■ Task statement
An exact copy of the lines of the listing below between the "por cinco años." line and the "of the network." line, both included, is the whole answer; please omit the pictures.

■ Task material

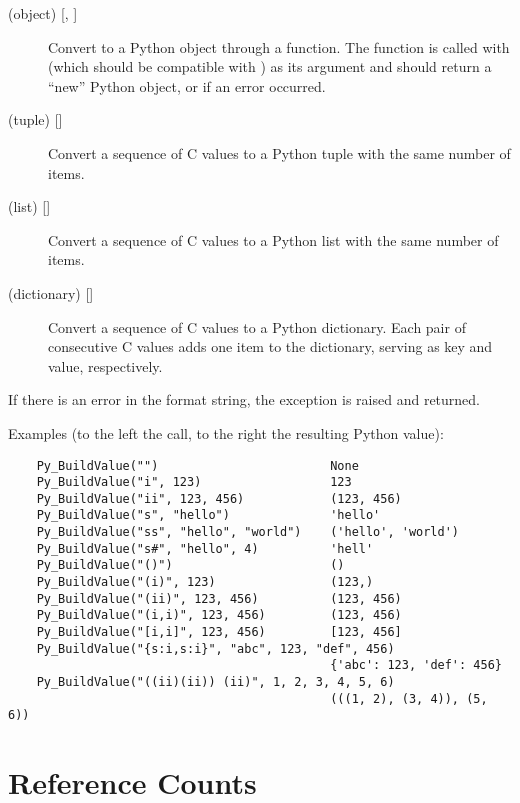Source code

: \begin{description}
\item[ (object) {[, ]}]
Convert  to a Python object through a 
function.  The function is called with  (which should be
compatible with ) as its argument and should return a
``new'' Python object, or  if an error occurred.

\item[ (tuple) {[]}]
Convert a sequence of C values to a Python tuple with the same number
of items.

\item[ (list) {[]}]
Convert a sequence of C values to a Python list with the same number
of items.

\item[ (dictionary) {[]}]
Convert a sequence of C values to a Python dictionary.  Each pair of
consecutive C values adds one item to the dictionary, serving as key
and value, respectively.

\end{description}

If there is an error in the format string, the
 exception is raised and  returned.

Examples (to the left the call, to the right the resulting Python value):

\begin{verbatim}
    Py_BuildValue("")                        None
    Py_BuildValue("i", 123)                  123
    Py_BuildValue("ii", 123, 456)            (123, 456)
    Py_BuildValue("s", "hello")              'hello'
    Py_BuildValue("ss", "hello", "world")    ('hello', 'world')
    Py_BuildValue("s#", "hello", 4)          'hell'
    Py_BuildValue("()")                      ()
    Py_BuildValue("(i)", 123)                (123,)
    Py_BuildValue("(ii)", 123, 456)          (123, 456)
    Py_BuildValue("(i,i)", 123, 456)         (123, 456)
    Py_BuildValue("[i,i]", 123, 456)         [123, 456]
    Py_BuildValue("{s:i,s:i}", "abc", 123, "def", 456)
                                             {'abc': 123, 'def': 456}
    Py_BuildValue("((ii)(ii)) (ii)", 1, 2, 3, 4, 5, 6)
                                             (((1, 2), (3, 4)), (5, 6))
\end{verbatim}


\section{Reference Counts}

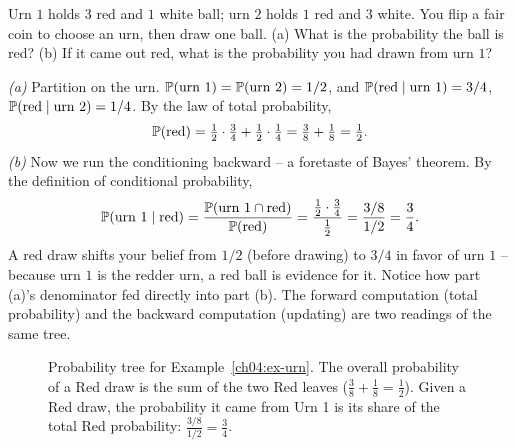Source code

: \begin{example}
\label{ch04:ex-urn}
Urn $1$ holds $3$ red and $1$ white ball; urn $2$ holds $1$ red and $3$ white. You flip a fair coin to choose an urn, then draw one ball. (a) What is the probability the ball is red? (b) If it came out red, what is the probability you had drawn from urn $1$?

\emph{(a)} Partition on the urn. $\P(\text{urn }1) = \P(\text{urn }2) = 1/2$, and $\P(\text{red}\given \text{urn }1) = 3/4$, $\P(\text{red}\given \text{urn }2) = 1/4$. By the law of total probability,
\[
\P(\text{red}) = \tfrac12\cdot\tfrac34 + \tfrac12\cdot\tfrac14 = \tfrac38 + \tfrac18 = \tfrac12.
\]
\emph{(b)} Now we run the conditioning backward -- a foretaste of Bayes' theorem. By the definition of conditional probability,
\[
\P(\text{urn }1\given \text{red}) = \frac{\P(\text{urn }1 \cap \text{red})}{\P(\text{red})}
= \frac{\tfrac12\cdot\tfrac34}{\tfrac12} = \frac{3/8}{1/2} = \frac34.
\]
A red draw shifts your belief from $1/2$ (before drawing) to $3/4$ in favor of urn $1$ -- because urn $1$ is the redder urn, a red ball is evidence for it. Notice how part (a)'s denominator fed directly into part (b). The forward computation (total probability) and the backward computation (updating) are two readings of the same tree.

\begin{figure}[H]
\centering
{}
\caption{Probability tree for Example~\ref{ch04:ex-urn}. The overall probability of a Red draw is the sum of the two Red leaves ($\frac{3}{8} + \frac{1}{8} = \frac{1}{2}$). Given a Red draw, the probability it came from Urn 1 is its share of the total Red probability: $\frac{3/8}{1/2} = \frac{3}{4}$.}
\label{ch04:fig-urn}
\end{figure}
\end{example}


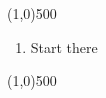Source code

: 


\fontsize{20}{24}
\line(1,0){500}
\fontsize{12}{15}
\begin{enumerate}
\item Start there
\end{enumerate}
\vfill\line(1,0){500}

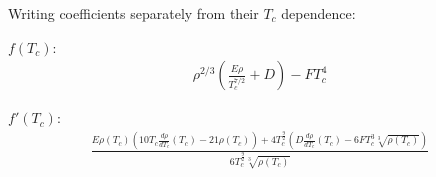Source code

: Writing coefficients separately from their $T_c$ dependence:

$f(T_c):$
\begin{align*}
    \rho^{2/3}\left(\frac{E\rho}{T_c^{7/2}}+D\right)-FT_c^4
\end{align*}

$f'(T_c):$
\begin{align*}
    \frac{E \rho\left(T_{c}\right) \left(10T_{c} \frac{d\rho}{dT_c}\left(T_{c}\right) - 21 \rho\left(T_{c}\right)\right) + 4T_{c}^{\frac{9}{2}} \left(D \frac{d\rho}{dT_c}\left(T_{c}\right) - 6FT_{c}^{3} \sqrt[3]{\rho\left(T_{c}\right)}\right)}{6T_{c}^{\frac{9}{2}} \sqrt[3]{\rho\left(T_{c}\right)}}
\end{align*}
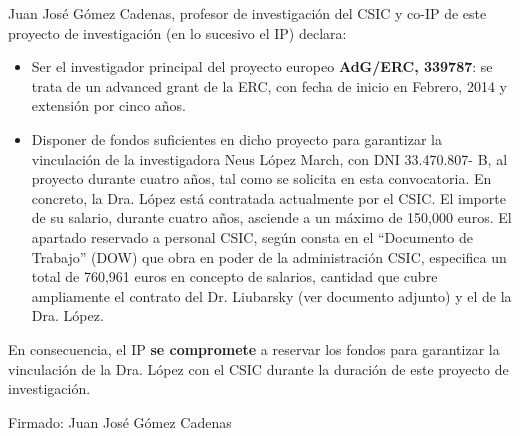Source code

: \documentclass[a4paper,11pt,oneside]{article}
\begin{document}


%

Juan José Gómez Cadenas, profesor de investigación del CSIC y co-IP de este proyecto de investigación (en lo sucesivo el IP) declara: 

\begin{itemize}

\item Ser el investigador principal del proyecto europeo {\bf AdG/ERC, 339787}: se trata de un advanced grant de la ERC, con fecha de inicio en Febrero, 2014 y extensión por cinco años.  
% 
\item Disponer de fondos suficientes en dicho proyecto para garantizar la vinculación de la investigadora Neus López March, con DNI 33.470.807- B, al proyecto durante cuatro años, tal como se solicita en esta convocatoria.  En concreto, la Dra. López está contratada actualmente por el CSIC. El importe de su salario, durante cuatro años, asciende a un máximo de 150,000 euros. El apartado reservado a personal CSIC, según consta en el ``Documento de Trabajo'' (DOW) que obra en poder de la administración CSIC, especifica un total de 760,961 euros en concepto de salarios, cantidad que cubre ampliamente el contrato del Dr. Liubarsky (ver documento adjunto) y el de la Dra. López.
\end{itemize}
%

En consecuencia, el IP {\bf se compromete} a reservar los fondos para garantizar la   vinculación de la Dra. López con el CSIC durante la duración de este proyecto de investigación. 


Firmado: Juan José Gómez Cadenas
\end{document}
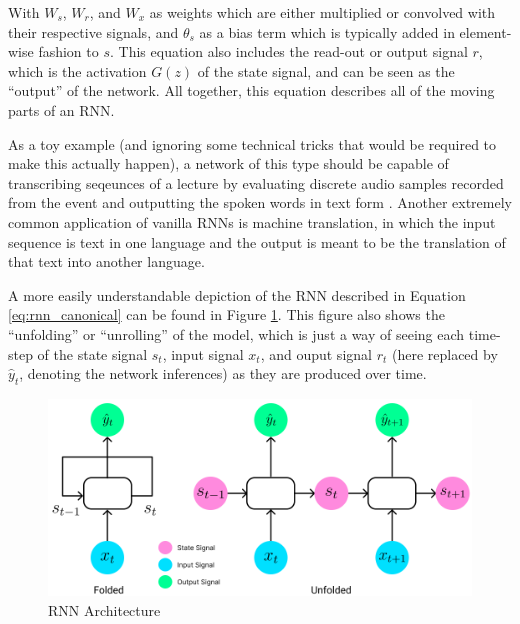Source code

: \documentclass{scrartcl}
\begin{document}
With $W_s$, $W_r$, and $W_x$ as weights which are either multiplied or
convolved with their respective signals, and $\theta_s$ as a bias term
which is typically added in element-wise fashion to $s$. This equation
also includes the read-out or output signal $r$, which is the activation
$G(z)$ of the state signal, and can be seen as the ``output'' of the network.
All together, this equation describes all of the moving parts of an RNN.

As a toy example (and ignoring some technical tricks that would be required to
make this actually happen), a network of this type should be capable of
transcribing seqeunces of a lecture by evaluating discrete audio samples
recorded from the event and outputting the spoken words in text form
\cite{rnn_and_lstm_fundamentals}. Another extremely common application of
vanilla RNNs is machine translation, in which the input sequence is text in one
language and the output is meant to be the translation of that text into
another language.

A more easily understandable depiction of the RNN described in Equation
\ref{eq:rnn_canonical} can be found in Figure \ref{fig:rnn_arch}. This figure
also shows the ``unfolding'' or ``unrolling'' of the model, which is just a way
of seeing each time-step of the state signal $s_t$, input signal $x_t$, and
ouput signal $r_t$ (here replaced by $\hat{y}_t$, denoting the network
inferences) as they are produced over time.

\begin{figure}[H]
	\begin{center}
		\includegraphics[width=1\textwidth]{figures/rnn_arch.png}
	\end{center}
	\caption{RNN Architecture}
	\label{fig:rnn_arch}
\end{figure}
\end{document}
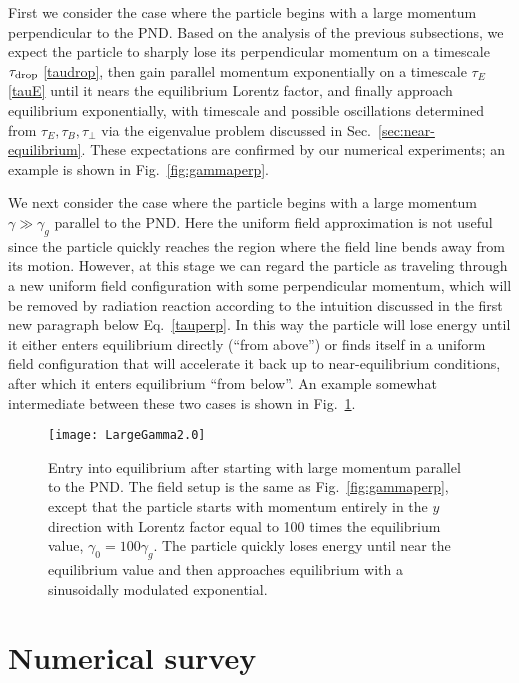 \documentclass[amsmath,amssymb,nofootinbib,notitlepage,superscriptaddress,twocolumn]{revtex4-2}
\begin{document}
First we consider the case where the particle begins with a large momentum perpendicular to the PND.  Based on the analysis of the previous subsections, we expect the particle to sharply lose its perpendicular momentum on a timescale $\tau_{\rm drop}$ \eqref{taudrop}, then gain parallel momentum exponentially on a timescale $\tau_E$ \eqref{tauE} until it nears the equilibrium Lorentz factor, and finally approach equilibrium exponentially, with timescale and possible oscillations determined from $\tau_E,\tau_B,\tau_\perp$ via the eigenvalue problem discussed in Sec.~\ref{sec:near-equilibrium}.  These expectations are confirmed by our numerical experiments; an example is shown in Fig.~\ref{fig:gammaperp}.

We next consider the case where the particle begins with a large momentum $\gamma \gg \gamma_g$ parallel to the PND.  Here the uniform field approximation is not  useful since the particle quickly reaches the region where the field line bends away from its motion.  However, at this stage we can regard the particle as traveling through a new uniform field configuration with some perpendicular momentum, which will be removed by radiation reaction according to the intuition discussed in the first new paragraph below Eq.~\eqref{tauperp}.  In this way the particle will lose energy until it either enters equilibrium directly (``from above'') or finds itself in a uniform field configuration that will accelerate it back up to near-equilibrium conditions, after which it enters equilibrium ``from below''.  An example somewhat intermediate between these two cases is shown in Fig.~\ref{fig:gammapar}.

\begin{figure}
    \centering
    \texttt{[image: LargeGamma2.0]}\\
    \caption{Entry into equilibrium after starting with large momentum parallel to the PND.  The field setup is the same as Fig.~\ref{fig:gammaperp}, except that the particle starts with momentum entirely in the $y$ direction with Lorentz factor equal to 100 times the equilibrium value, $\gamma_0=100\gamma_{g}$.  The particle quickly loses energy until near the equilibrium value and then approaches equilibrium with a sinusoidally modulated exponential.
    }
    \label{fig:gammapar}
\end{figure}


\section{Numerical survey}\label{sec:C4}
\end{document}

■ Answer box
\item Ser el investigador principal del proyecto europeo {\bf AdG/ERC, 339787}: se trata de un advanced grant de la ERC, con fecha de inicio en Febrero, 2014 y extensión por cinco años.  
% 
\item Disponer de fondos suficientes en dicho proyecto para garantizar la vinculación de la investigadora Neus López March, con DNI 33.470.807- B, al proyecto durante cuatro años, tal como se solicita en esta convocatoria.  En concreto, la Dra. López está contratada actualmente por el CSIC. El importe de su salario, durante cuatro años, asciende a un máximo de 150,000 euros. El apartado reservado a personal CSIC, según consta en el ``Documento de Trabajo'' (DOW) que obra en poder de la administración CSIC, especifica un total de 760,961 euros en concepto de salarios, cantidad que cubre ampliamente el contrato del Dr. Liubarsky (ver documento adjunto) y el de la Dra. López.
\end{itemize}
%

En consecuencia, el IP {\bf se compromete} a reservar los fondos para garantizar la   vinculación de la Dra. López con el CSIC durante la duración de este proyecto de investigación. 


Firmado: Juan José Gómez Cadenas
\end{document}
Source code

: \documentclass{scrartcl}
\begin{document}
With $W_s$, $W_r$, and $W_x$ as weights which are either multiplied or
convolved with their respective signals, and $\theta_s$ as a bias term
which is typically added in element-wise fashion to $s$. This equation
also includes the read-out or output signal $r$, which is the activation
$G(z)$ of the state signal, and can be seen as the ``output'' of the network.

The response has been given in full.